Farming & Livestock
Heavy horses can be seen hauling carts and helping with haymaking and harvesting, and Sussex oxen are being trained to pull a cart and plough. Woolly-faced Southdown sheep graze the downland turf and, in spring, lambs are folded in traditional sheepfolds.
Sussex light hens (plus Sid the cockerel) peck in the straw around the Tudor farmstead and stables, and Embden geese graze in the apple orchard. Pigs, usually Tamworths, are lent to the Museum in the warmer months. They are housed in an enclosure opposite Tindalls Cottage – you can see them from the spring until the autumn.

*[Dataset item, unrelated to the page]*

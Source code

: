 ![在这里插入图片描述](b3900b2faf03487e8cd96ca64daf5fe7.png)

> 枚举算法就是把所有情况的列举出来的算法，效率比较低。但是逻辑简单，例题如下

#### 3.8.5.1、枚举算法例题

Traditional cereal and root crops, hops and flax are grown in the Museum’s fields and around the Tudor farmstead. In the late summer, the wheat is reaped and stacked in traditional stooks, before being threshed at the Autumn Countryside Show using a steam-powered threshing machine. The separated grain is used to feed the chickens, whilst the combed wheat reed is used as thatching straw for some of the Museum’s buildings.

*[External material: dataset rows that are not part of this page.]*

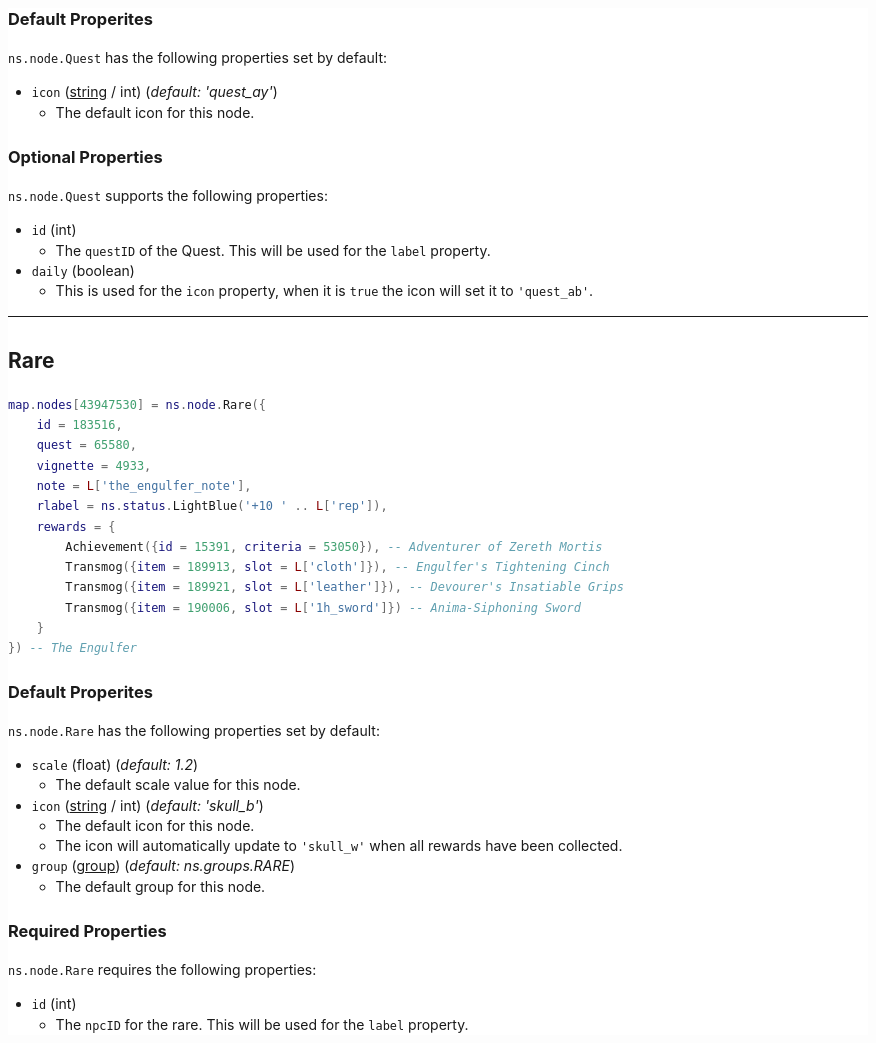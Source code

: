### Default Properites 

`ns.node.Quest` has the following properties set by default:

- `icon` ([string](icons.html) / int) (*default: 'quest_ay'*)
  - The default icon for this node.

### Optional Properties 

`ns.node.Quest` supports the following properties:

- `id` (int)
  - The `questID` of the Quest. This will be used for the `label` property.
- `daily` (boolean)
  - This is used for the `icon` property, when it is `true` the icon will set it to `'quest_ab'`.

---

## Rare

``` lua
map.nodes[43947530] = ns.node.Rare({
    id = 183516,
    quest = 65580,
    vignette = 4933,
    note = L['the_engulfer_note'],
    rlabel = ns.status.LightBlue('+10 ' .. L['rep']),
    rewards = {
        Achievement({id = 15391, criteria = 53050}), -- Adventurer of Zereth Mortis
        Transmog({item = 189913, slot = L['cloth']}), -- Engulfer's Tightening Cinch
        Transmog({item = 189921, slot = L['leather']}), -- Devourer's Insatiable Grips
        Transmog({item = 190006, slot = L['1h_sword']}) -- Anima-Siphoning Sword
    }
}) -- The Engulfer
```

### Default Properites 

`ns.node.Rare` has the following properties set by default:

- `scale` (float) (*default: 1.2*)
  - The default scale value for this node.
- `icon` ([string](icons.html) / int) (*default: 'skull_b'*)
  - The default icon for this node.
  - The icon will automatically update to `'skull_w'` when all rewards have been collected.
- `group` ([group](groups.html)) (*default: ns.groups.RARE*)
  - The default group for this node.

### Required Properties 

`ns.node.Rare` requires the following properties:

- `id` (int)
  - The `npcID` for the rare. This will be used for the `label` property.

Traditional farm buildings – such as barns, stables, sheds and granaries – house agricultural vehicles and farm machinery is also on display. You will find a display of late 19th and early 20th century farm vehicles and machinery in the Vehicle and Implement Gallery next to Whittaker’s Cottages. There are also a number of wheeled living vans (such as the shepherd’s hut above the sheepfold) on display around the site.